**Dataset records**
──────────
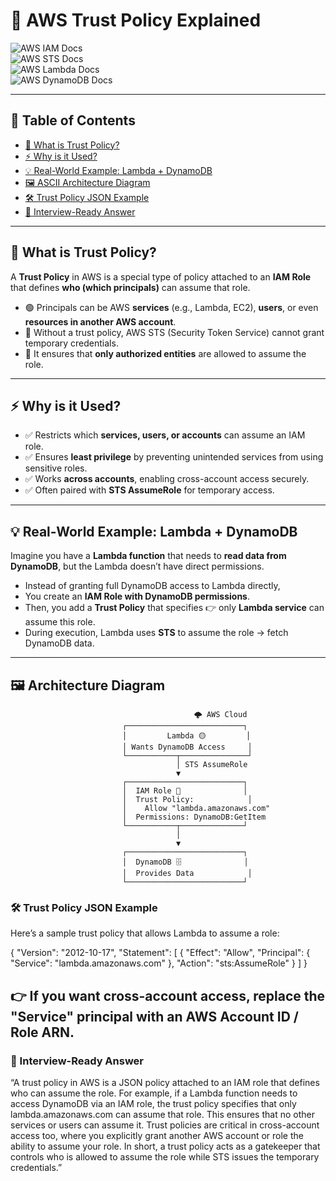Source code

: # 🔑 AWS Trust Policy Explained  

![AWS IAM Docs](https://img.shields.io/badge/Docs-IAM-green?logo=amazonaws&link=https://docs.aws.amazon.com/IAM/latest/UserGuide/access_policies.html)  
![AWS STS Docs](https://img.shields.io/badge/Docs-STS-orange?logo=amazonaws&link=https://docs.aws.amazon.com/STS/latest/APIReference/welcome.html)  
![AWS Lambda Docs](https://img.shields.io/badge/Docs-Lambda-yellow?logo=awslambda&link=https://docs.aws.amazon.com/lambda/latest/dg/welcome.html)  
![AWS DynamoDB Docs](https://img.shields.io/badge/Docs-DynamoDB-blue?logo=amazondynamodb&link=https://docs.aws.amazon.com/amazondynamodb/latest/developerguide/Introduction.html)  

---

## 📑 Table of Contents  
- [📝 What is Trust Policy?](#-what-is-trust-policy)  
- [⚡ Why is it Used?](#-why-is-it-used)  
- [💡 Real-World Example: Lambda + DynamoDB](#-real-world-example-lambda--dynamodb)  
- [🖼️ ASCII Architecture Diagram](#️-ascii-architecture-diagram)  
- [🛠️ Trust Policy JSON Example](#️-trust-policy-json-example)  
- [🎯 Interview-Ready Answer](#-interview-ready-answer)  

---

## 📝 What is Trust Policy?  
A **Trust Policy** in AWS is a special type of policy attached to an **IAM Role** that defines **who (which principals)** can assume that role.  

- 🟢 Principals can be AWS **services** (e.g., Lambda, EC2), **users**, or even **resources in another AWS account**.  
- 🔐 Without a trust policy, AWS STS (Security Token Service) cannot grant temporary credentials.  
- 📜 It ensures that **only authorized entities** are allowed to assume the role.  

---

## ⚡ Why is it Used?  
- ✅ Restricts which **services, users, or accounts** can assume an IAM role.  
- ✅ Ensures **least privilege** by preventing unintended services from using sensitive roles.  
- ✅ Works **across accounts**, enabling cross-account access securely.  
- ✅ Often paired with **STS AssumeRole** for temporary access.  

---

## 💡 Real-World Example: Lambda + DynamoDB  
Imagine you have a **Lambda function** that needs to **read data from DynamoDB**, but the Lambda doesn’t have direct permissions.  

- Instead of granting full DynamoDB access to Lambda directly,  
- You create an **IAM Role with DynamoDB permissions**.  
- Then, you add a **Trust Policy** that specifies 👉 only **Lambda service** can assume this role.  
- During execution, Lambda uses **STS** to assume the role → fetch DynamoDB data.  

---

## 🖼️ Architecture Diagram  

                                             🌩️ AWS Cloud
                             ┌──────────────────────────┐
                             │         Lambda 🟡         │
                             │ Wants DynamoDB Access     │
                             └───────────┬───────────────┘
                                         │ STS AssumeRole
                                         ▼
                             ┌──────────────────────────┐
                             │  IAM Role 📜              │
                             │  Trust Policy:            │
                             │    Allow "lambda.amazonaws.com"  
                             │  Permissions: DynamoDB:GetItem  
                             └───────────┬──────────────┘
                                         │
                                         ▼
                             ┌──────────────────────────┐
                             │  DynamoDB 🗄️              │
                             │  Provides Data            │
                             └──────────────────────────┘


### 🛠️ Trust Policy JSON Example
Here’s a sample trust policy that allows Lambda to assume a role:

{
  "Version": "2012-10-17",
  "Statement": [
    {
      "Effect": "Allow",
      "Principal": {
        "Service": "lambda.amazonaws.com"
      },
      "Action": "sts:AssumeRole"
    }
  ]
}

## 👉 If you want cross-account access, replace the "Service" principal with an AWS Account ID / Role ARN.

### 🎯 Interview-Ready Answer
“A trust policy in AWS is a JSON policy attached to an IAM role that defines who can assume the role. For example, if a Lambda function needs to access DynamoDB via an IAM role, the trust policy specifies that only lambda.amazonaws.com can assume that role. This ensures that no other services or users can assume it. Trust policies are critical in cross-account access too, where you explicitly grant another AWS account or role the ability to assume your role. In short, a trust policy acts as a gatekeeper that controls who is allowed to assume the role while STS issues the temporary credentials.”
──────────
**The task**
Taking the line with "- You create" as the first and the line with "Wants DynamoDB Access" as the last, retype that stretch of the data above exactly, with no other lines.

**Written response**
- You create an **IAM Role with DynamoDB permissions**.  
- Then, you add a **Trust Policy** that specifies 👉 only **Lambda service** can assume this role.  
- During execution, Lambda uses **STS** to assume the role → fetch DynamoDB data.  

---

## 🖼️ Architecture Diagram  

                                             🌩️ AWS Cloud
                             ┌──────────────────────────┐
                             │         Lambda 🟡         │
                             │ Wants DynamoDB Access     │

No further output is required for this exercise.